April-May Fiscal Deficit Reaches ₹1.6 Lakh Cr, Touches 9.6% of FY27 Budget Estimate
The Centre’s fiscal deficit widened in the first two months of FY2026-27 as government spending rose and tax receipts weakened. According to Controller General of Accounts (CGA) data, April-May showed a deficit of ₹1.6 lakh crore, sharply higher as a share of the annual target than in the same period last year.
Why Did the Fiscal Deficit Widen in April-May?
ICRA Chief Economist Aditi Nayar attributed the fiscal expansion to two factors: an 18% rise in total expenditure and a 1-2% contraction in both net tax receipts and non-tax revenues.
How Tax Receipts Were Affected?
Gross tax revenues grew just 1.8% year-on-year, a modest pace for the start of the fiscal year. The key drag came from excise duty collections, which fell 20% following the Centre’s reduction in duties on petrol and diesel.
| Tax Category | April-May FY27 Trend |
|---|---|
| Gross Tax Revenue Growth | 1.8% YoY |
| Excise Duty Collections | Down 20% |
| Central GST Collections | Up 22.8% |
| Income Tax Collections | Up 6.8% |
| Corporate Tax Collections | Strong growth |
| Customs Duty Collections | Strong growth |
GST collections contracted marginally due to higher IGST outflows, though central GST collections expanded 22.8%. Income tax collections rose 6.8%, well below the pace needed to meet the full-year Budget target.
How Spending Rose Across Both Revenue and Capital Heads?
Revenue expenditure rose 20.1%, driven by higher subsidies and interest payments. Excluding these two items, revenue expenditure still grew 14.5%. Capital expenditure, like spending on roads, railways, and infrastructure, rose 13.4%, supporting economic growth even as it added to the near-term fiscal gap.
How did RBI’s Dividend Cushion the Revenue Account?
DK Srivastava, Chief Policy Advisor at EY India, said the fiscal numbers reflected the combined impact of the West Asian crisis, GST reforms introduced in September 2025, and the large dividend transfer from the Reserve Bank of India.
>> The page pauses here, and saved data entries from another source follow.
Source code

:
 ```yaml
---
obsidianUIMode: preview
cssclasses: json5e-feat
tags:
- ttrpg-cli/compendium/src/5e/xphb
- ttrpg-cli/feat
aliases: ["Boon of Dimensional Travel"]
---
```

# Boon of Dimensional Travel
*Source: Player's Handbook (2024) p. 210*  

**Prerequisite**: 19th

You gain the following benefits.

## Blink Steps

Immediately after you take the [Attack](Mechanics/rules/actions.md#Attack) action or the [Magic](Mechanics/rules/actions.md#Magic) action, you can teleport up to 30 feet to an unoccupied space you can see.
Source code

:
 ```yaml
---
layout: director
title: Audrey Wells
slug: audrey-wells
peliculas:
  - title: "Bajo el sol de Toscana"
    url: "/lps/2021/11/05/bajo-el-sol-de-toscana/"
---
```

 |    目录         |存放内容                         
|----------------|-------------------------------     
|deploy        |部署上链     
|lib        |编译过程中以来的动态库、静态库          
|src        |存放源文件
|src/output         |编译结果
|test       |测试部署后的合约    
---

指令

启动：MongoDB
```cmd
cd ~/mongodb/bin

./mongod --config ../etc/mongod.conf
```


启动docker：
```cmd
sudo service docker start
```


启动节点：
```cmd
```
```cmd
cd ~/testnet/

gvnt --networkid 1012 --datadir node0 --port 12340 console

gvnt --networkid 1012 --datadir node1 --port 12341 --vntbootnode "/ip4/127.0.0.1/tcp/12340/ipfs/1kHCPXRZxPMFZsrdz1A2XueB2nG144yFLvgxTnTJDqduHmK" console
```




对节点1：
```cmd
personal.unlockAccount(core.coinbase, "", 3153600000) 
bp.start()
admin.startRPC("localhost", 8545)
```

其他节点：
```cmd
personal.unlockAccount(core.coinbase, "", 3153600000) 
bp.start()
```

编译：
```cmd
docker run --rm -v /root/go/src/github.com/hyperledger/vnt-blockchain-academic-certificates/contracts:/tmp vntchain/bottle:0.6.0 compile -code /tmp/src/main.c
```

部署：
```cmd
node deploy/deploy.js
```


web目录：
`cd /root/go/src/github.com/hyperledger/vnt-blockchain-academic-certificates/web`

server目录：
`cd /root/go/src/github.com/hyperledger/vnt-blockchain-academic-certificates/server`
Nearly 74% of the year’s budgeted dividend receipts had already been realised in the first two months, leaving the revenue account in surplus despite the rise in expenditure.
Final Outlook
The April-May numbers reflect the front-loaded impact of higher spending and the revenue loss from excise duty cuts. The RBI’s dividend and easing energy prices have softened near-term concerns. Next, how closely the Centre tracks its 4.3% of GDP target through the rest of FY27 will depend on whether tax collections, particularly income tax, can accelerate from the subdued pace seen in the first two months.